--- WHAT YOU ARE ASKED TO DO ---
For each line in the records that contains "Transparent", make a copy.

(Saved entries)

= = = = = = =

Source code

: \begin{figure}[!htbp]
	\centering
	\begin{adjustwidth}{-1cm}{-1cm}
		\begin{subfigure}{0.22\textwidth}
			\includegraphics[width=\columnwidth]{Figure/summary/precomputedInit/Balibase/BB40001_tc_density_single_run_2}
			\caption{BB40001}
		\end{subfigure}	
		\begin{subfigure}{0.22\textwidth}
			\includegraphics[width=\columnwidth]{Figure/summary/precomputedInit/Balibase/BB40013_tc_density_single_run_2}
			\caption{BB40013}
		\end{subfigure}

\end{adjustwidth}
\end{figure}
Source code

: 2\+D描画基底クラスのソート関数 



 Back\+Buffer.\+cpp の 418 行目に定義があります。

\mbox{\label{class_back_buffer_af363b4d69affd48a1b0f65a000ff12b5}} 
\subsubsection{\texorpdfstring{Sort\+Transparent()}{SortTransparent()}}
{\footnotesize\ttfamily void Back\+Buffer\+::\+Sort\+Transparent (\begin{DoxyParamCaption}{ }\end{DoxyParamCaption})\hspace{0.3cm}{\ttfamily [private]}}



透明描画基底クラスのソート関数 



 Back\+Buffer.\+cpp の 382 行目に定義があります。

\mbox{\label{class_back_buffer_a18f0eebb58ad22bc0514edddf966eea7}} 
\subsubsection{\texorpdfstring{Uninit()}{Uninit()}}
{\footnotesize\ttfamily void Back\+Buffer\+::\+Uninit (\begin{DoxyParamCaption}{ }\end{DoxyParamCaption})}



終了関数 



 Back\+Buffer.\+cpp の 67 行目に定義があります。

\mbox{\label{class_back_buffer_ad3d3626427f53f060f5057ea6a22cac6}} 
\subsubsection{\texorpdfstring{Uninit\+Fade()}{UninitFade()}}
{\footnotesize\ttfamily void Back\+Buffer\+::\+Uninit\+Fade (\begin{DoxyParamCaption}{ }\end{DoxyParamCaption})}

= = = = = = =

--- RESULT OF THIS TASK ---
\subsubsection{\texorpdfstring{Sort\+Transparent()}{SortTransparent()}}
{\footnotesize\ttfamily void Back\+Buffer\+::\+Sort\+Transparent (\begin{DoxyParamCaption}{ }\end{DoxyParamCaption})\hspace{0.3cm}{\ttfamily [private]}}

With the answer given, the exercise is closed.